На встречу Илай не спешит. Машину не берет специально, стараясь любую возможную минуту использовать для того, чтобы побыть наедине с собой и просто подумать — хотя, конечно, отец бы назвал это ребячеством, ведь он попросту тянет время. Его друзья и вовсе назвали бы это фатальной ошибкой — думать о тех событиях и об их последствиях равносильно закапыванию себя живьем под землю.

Судя по внутреннему датчику Илая, по колени он себя уже закопал.

Прежде, чем наконец свернуть на дорогу, ведущую к дому его детства, он накручивает по городу не один километр. Погода прогулкам не слишком способствует, зато выходной прибавляет на улицы людей, и Элайдже приходится то и дело отходить в сторону, чтобы пропускать не вмещающиеся на тротуар компании. Когда же мимо проходит — скорее, пролетает — явно спешащий куда-то мужчина, машущий руками и кричащий что-то не очень разборчивое в телефон, Картер отшатывается, думает рявкнуть что-то вслед о том, что надо следить за дорогой и за манерами, но отпускает эту мысль, стоит только сделать еще один шаг назад. Равновесие подводит его, и руками начинает размахивать уже он, прекрасно понимая, что лучшее, что он сейчас может — преземлиться прямо на задницу, вскочить и продолжить путь, как ни в чем не бывало.

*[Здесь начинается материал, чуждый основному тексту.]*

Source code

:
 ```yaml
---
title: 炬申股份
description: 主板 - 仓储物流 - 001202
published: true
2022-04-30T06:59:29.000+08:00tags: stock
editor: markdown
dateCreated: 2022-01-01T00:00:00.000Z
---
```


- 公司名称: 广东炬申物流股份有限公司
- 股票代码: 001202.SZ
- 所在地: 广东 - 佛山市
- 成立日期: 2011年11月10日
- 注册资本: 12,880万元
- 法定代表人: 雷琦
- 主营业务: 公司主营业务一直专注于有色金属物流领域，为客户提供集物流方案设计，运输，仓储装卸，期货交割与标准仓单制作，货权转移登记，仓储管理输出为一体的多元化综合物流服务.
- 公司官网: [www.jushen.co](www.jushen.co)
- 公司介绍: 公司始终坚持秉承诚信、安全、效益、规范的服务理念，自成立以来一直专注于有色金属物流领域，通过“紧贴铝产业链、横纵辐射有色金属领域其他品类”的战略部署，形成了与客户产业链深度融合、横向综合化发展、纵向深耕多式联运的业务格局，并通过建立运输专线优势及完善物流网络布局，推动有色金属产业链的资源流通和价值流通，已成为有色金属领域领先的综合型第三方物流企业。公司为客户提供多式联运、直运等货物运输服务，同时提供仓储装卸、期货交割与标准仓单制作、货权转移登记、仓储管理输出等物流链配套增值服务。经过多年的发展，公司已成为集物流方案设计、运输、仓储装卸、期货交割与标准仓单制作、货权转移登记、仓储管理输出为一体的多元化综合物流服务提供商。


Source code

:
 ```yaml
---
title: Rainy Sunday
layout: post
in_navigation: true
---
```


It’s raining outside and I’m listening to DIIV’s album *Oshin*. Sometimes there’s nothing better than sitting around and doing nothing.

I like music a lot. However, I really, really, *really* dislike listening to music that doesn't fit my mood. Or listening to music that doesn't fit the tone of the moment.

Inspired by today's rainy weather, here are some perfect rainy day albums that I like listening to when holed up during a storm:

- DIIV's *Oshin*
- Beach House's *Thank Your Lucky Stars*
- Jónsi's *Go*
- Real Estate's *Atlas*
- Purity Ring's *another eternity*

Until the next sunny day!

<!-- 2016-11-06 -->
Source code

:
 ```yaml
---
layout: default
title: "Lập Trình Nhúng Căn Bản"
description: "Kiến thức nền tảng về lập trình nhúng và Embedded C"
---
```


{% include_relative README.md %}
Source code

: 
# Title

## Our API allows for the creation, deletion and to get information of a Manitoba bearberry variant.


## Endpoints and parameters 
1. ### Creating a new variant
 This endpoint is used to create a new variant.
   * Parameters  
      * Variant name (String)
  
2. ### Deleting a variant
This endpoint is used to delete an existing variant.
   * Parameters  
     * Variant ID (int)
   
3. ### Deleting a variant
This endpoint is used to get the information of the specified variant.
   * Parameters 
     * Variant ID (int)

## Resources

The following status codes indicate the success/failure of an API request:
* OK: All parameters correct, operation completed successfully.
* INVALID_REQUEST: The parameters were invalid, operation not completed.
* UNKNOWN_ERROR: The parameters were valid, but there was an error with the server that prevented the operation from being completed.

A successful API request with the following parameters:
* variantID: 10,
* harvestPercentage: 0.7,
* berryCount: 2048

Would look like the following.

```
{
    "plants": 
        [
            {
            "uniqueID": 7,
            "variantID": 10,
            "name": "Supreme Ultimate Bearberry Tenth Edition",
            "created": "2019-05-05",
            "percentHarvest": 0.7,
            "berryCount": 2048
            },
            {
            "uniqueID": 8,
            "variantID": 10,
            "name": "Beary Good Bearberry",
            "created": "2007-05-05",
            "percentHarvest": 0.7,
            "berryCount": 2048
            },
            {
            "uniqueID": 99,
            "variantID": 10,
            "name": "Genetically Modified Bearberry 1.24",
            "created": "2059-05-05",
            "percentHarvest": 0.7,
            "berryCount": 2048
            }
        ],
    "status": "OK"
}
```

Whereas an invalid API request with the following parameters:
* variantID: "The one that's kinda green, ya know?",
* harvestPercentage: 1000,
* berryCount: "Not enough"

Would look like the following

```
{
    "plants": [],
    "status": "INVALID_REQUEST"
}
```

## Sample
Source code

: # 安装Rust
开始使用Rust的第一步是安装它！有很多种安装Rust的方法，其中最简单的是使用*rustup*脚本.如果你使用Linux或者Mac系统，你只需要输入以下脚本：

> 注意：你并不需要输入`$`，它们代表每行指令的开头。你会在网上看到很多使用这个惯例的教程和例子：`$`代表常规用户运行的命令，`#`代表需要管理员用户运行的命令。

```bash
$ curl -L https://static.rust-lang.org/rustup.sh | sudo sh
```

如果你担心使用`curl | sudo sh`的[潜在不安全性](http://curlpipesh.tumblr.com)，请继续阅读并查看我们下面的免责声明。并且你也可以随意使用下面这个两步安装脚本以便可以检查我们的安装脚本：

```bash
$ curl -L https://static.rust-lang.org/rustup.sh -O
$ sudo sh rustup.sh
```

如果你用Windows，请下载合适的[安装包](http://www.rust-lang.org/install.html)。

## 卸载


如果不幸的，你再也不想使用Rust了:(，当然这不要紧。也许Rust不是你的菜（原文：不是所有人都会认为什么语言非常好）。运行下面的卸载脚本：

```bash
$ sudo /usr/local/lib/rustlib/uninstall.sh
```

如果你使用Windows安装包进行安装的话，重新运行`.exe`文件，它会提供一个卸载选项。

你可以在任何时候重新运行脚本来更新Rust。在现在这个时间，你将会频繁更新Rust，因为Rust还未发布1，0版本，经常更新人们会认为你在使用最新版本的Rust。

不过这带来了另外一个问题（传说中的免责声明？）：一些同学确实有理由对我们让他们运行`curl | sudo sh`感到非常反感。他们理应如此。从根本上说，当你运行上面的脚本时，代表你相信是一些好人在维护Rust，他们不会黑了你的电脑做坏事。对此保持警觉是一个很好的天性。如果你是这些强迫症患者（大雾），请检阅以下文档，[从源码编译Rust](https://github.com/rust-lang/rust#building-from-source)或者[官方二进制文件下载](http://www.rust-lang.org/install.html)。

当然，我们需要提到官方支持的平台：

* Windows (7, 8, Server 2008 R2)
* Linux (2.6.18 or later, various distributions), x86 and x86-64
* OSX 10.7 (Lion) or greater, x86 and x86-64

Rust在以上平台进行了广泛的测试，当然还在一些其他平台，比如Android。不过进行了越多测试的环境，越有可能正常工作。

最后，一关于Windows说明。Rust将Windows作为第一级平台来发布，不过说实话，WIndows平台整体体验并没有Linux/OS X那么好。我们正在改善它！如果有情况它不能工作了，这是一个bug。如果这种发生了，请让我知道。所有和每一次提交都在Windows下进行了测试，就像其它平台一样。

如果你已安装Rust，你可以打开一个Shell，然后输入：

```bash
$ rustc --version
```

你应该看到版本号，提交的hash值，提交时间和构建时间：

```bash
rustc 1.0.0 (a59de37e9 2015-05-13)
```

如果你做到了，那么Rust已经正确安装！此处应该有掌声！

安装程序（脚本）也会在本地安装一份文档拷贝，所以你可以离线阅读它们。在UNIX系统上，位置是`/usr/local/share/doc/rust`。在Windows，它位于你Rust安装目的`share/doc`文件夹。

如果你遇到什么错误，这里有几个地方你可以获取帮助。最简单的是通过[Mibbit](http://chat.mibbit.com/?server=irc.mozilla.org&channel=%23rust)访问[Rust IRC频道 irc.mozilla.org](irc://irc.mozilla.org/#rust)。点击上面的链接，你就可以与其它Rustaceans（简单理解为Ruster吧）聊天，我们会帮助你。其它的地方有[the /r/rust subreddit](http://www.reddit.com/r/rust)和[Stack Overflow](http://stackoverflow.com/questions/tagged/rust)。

С приземлением он справляется отлично. Дорога оказывается на удивление мягче, а под ладонями — еще и горячее положенного. Илай крутит головой и тут же отползает еще дальше, не совсем понимая, что к чему: он сидит на песке, его сумка валяется в полуметре от него, ему в затылок палит солнце, а перед глазами картинка дрожит и бликует, словно кто-то льет на нее воду откуда-то сверху. Пальцы загребают песок, и Элайджа подносит ладонь к глазам на всякий случай, словно за это время он может превратиться обратно в мерзлую аделаидскую землю.

— Что за… — он пригребает к себе сумку и кое-как поднимается на ноги. Вязнуть в песке не начинает — и то хорошо. Странное место, словно сбрызнутое водой, он огибает по кругу, а потом еще раз и еще, словно от этого что-то изменится, или глаза начнут смотреть на все как-то иначе. Ничего не меняется — и от этого становится дурно.

Он осматривается, хотя осматривать особо нечего: пространство перед ним четко делится на песок и на небо, причем песка явно больше, и барханы поднимаются то тут, то там, ограничивая обзор. Тень отбрасывает только он сам — солнце не в зените, а уже клонится к западу, но колючее настолько, что неуютно становится с первой же минуты, а уже со второй с затылка вниз под рубашку устремляются первые капли пота.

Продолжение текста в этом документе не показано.